[Dataset entries]

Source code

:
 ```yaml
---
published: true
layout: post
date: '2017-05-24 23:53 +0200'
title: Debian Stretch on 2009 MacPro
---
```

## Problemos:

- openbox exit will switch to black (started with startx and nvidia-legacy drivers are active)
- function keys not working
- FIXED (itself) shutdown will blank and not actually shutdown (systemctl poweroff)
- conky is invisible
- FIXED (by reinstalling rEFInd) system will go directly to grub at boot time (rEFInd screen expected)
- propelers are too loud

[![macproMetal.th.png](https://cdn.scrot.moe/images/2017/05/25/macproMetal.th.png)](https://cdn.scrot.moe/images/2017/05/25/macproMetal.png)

---

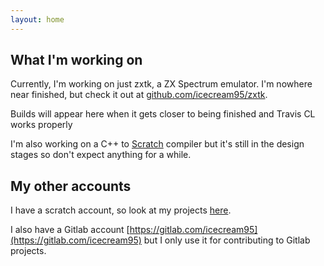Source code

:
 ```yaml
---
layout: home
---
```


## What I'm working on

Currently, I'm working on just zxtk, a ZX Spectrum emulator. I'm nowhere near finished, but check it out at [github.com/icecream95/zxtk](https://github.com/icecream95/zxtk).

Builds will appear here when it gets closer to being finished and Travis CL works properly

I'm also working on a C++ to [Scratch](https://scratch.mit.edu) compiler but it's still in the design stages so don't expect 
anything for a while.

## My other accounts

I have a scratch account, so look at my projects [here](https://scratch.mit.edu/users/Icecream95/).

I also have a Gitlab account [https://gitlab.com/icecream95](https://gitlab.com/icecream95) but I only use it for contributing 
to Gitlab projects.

[Task prompt] Set down, exactly as they appear above, all lines from the one that has "I have a scratch" down to the one that has "to Gitlab projects.", including those two and no others.

[Problem solution]
I have a scratch account, so look at my projects [here](https://scratch.mit.edu/users/Icecream95/).

I also have a Gitlab account [https://gitlab.com/icecream95](https://gitlab.com/icecream95) but I only use it for contributing 
to Gitlab projects.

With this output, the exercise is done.